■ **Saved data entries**
*** Block opens ***
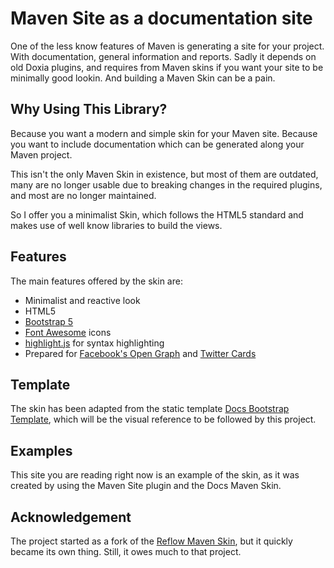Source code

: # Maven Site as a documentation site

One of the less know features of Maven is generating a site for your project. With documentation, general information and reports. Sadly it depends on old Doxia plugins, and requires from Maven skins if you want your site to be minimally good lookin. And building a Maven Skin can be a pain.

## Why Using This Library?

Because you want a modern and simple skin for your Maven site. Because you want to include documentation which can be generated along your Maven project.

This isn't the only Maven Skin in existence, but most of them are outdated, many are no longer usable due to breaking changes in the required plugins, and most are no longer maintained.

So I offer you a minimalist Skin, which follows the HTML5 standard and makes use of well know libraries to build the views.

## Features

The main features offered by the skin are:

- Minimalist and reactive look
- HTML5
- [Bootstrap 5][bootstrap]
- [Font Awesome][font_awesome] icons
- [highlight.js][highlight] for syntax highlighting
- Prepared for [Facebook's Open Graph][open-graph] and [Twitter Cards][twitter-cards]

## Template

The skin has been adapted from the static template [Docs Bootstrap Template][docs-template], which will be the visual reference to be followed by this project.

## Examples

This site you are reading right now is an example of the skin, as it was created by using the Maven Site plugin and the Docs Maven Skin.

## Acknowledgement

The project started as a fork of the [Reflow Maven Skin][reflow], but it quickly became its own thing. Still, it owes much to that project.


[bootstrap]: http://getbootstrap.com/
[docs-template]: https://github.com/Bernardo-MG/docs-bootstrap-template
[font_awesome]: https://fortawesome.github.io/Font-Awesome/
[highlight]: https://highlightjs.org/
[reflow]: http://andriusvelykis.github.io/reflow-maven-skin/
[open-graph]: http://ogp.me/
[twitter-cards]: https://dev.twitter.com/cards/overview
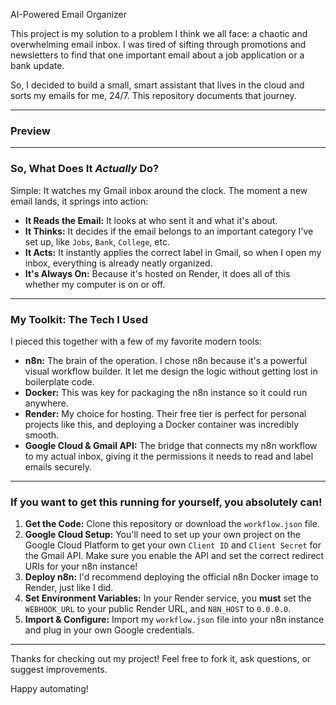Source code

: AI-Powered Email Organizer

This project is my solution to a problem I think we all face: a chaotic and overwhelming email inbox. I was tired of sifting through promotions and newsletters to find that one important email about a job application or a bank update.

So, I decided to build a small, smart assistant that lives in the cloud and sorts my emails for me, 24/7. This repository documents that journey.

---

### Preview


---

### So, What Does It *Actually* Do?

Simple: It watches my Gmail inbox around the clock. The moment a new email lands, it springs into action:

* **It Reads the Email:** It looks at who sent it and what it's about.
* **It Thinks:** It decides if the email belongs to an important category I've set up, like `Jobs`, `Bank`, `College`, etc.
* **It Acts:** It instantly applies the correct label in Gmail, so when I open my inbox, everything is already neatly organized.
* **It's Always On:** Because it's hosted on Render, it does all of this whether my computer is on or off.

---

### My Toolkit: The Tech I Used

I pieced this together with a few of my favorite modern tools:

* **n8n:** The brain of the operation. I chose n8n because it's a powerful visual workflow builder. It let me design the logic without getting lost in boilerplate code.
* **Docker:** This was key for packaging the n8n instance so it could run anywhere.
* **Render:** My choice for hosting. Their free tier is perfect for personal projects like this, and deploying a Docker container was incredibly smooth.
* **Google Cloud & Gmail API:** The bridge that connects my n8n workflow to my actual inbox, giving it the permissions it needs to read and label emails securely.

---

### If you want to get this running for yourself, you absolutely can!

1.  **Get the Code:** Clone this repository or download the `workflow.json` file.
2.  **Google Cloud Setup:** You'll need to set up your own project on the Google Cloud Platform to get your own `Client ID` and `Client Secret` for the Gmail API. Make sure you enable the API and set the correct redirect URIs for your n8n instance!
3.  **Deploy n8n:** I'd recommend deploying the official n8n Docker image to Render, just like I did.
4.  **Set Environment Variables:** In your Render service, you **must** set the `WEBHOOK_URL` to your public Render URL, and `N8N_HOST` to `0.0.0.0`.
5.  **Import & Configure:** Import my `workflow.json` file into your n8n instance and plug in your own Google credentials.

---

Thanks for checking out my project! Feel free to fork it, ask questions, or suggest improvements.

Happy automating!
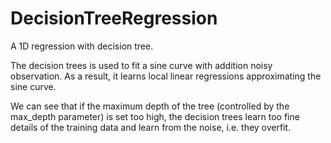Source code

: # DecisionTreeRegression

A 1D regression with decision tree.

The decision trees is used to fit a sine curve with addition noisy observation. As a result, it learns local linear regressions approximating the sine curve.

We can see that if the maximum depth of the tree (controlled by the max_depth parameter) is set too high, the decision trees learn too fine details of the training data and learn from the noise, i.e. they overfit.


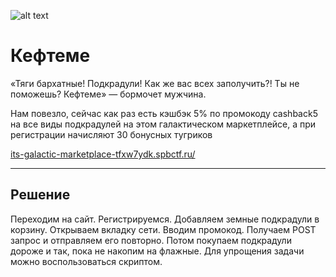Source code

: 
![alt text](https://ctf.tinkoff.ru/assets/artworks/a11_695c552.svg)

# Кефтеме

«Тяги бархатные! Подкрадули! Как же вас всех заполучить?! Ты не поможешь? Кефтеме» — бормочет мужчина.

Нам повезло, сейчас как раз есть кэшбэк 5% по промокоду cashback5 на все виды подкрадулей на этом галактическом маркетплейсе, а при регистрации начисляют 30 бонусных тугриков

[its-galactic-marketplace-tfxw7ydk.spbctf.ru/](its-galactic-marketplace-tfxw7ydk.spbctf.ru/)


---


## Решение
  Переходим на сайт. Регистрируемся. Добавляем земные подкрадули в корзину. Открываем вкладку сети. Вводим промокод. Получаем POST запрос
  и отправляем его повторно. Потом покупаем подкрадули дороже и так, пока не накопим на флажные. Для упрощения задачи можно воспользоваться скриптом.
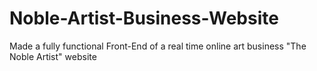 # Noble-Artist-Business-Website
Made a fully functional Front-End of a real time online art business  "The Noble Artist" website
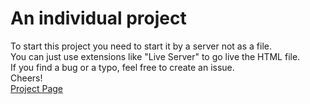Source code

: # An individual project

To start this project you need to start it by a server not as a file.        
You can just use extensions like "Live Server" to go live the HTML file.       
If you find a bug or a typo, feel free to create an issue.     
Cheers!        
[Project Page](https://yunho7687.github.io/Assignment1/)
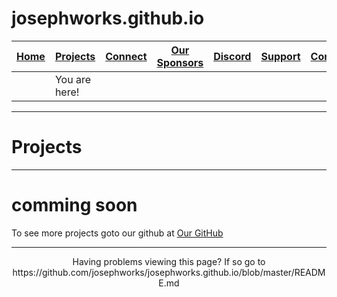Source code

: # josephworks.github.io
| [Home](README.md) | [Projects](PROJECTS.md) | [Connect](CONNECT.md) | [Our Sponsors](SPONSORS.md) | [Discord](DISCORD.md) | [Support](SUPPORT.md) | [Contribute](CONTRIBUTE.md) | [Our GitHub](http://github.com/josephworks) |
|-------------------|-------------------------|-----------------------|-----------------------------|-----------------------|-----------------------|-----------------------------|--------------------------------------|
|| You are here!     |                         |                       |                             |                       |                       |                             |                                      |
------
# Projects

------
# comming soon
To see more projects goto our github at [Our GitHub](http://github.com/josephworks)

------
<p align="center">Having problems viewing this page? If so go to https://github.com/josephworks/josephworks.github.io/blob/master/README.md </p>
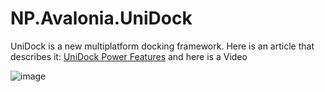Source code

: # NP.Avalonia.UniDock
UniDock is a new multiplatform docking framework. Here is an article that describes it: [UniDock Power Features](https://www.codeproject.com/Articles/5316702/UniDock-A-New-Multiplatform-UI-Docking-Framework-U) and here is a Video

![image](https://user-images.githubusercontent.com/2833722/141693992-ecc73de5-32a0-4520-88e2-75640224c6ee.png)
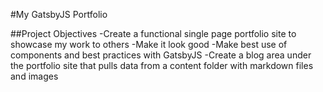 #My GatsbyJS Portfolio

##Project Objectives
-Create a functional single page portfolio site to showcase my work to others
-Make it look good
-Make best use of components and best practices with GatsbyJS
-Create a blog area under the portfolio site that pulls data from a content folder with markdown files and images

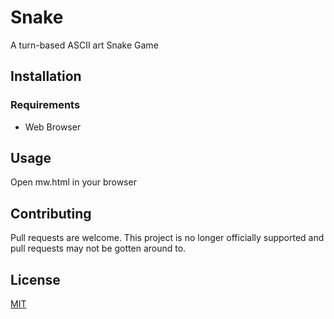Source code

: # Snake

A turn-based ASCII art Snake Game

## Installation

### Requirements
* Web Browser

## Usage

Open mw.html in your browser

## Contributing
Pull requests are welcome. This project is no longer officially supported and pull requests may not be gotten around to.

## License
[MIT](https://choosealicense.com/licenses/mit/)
*** Block closes ***
■ **Exercise description**
"Happy automating!" marks the first line to copy, and "Нам повезло, сейчас" marks the last. Repeat that stretch above exactly, with no pictures.

■ **Written response**
Happy automating!
Source code

: # DecisionTreeRegression

A 1D regression with decision tree.

The decision trees is used to fit a sine curve with addition noisy observation. As a result, it learns local linear regressions approximating the sine curve.

We can see that if the maximum depth of the tree (controlled by the max_depth parameter) is set too high, the decision trees learn too fine details of the training data and learn from the noise, i.e. they overfit.


Source code

: 
![alt text](https://ctf.tinkoff.ru/assets/artworks/a11_695c552.svg)

# Кефтеме

«Тяги бархатные! Подкрадули! Как же вас всех заполучить?! Ты не поможешь? Кефтеме» — бормочет мужчина.

Нам повезло, сейчас как раз есть кэшбэк 5% по промокоду cashback5 на все виды подкрадулей на этом галактическом маркетплейсе, а при регистрации начисляют 30 бонусных тугриков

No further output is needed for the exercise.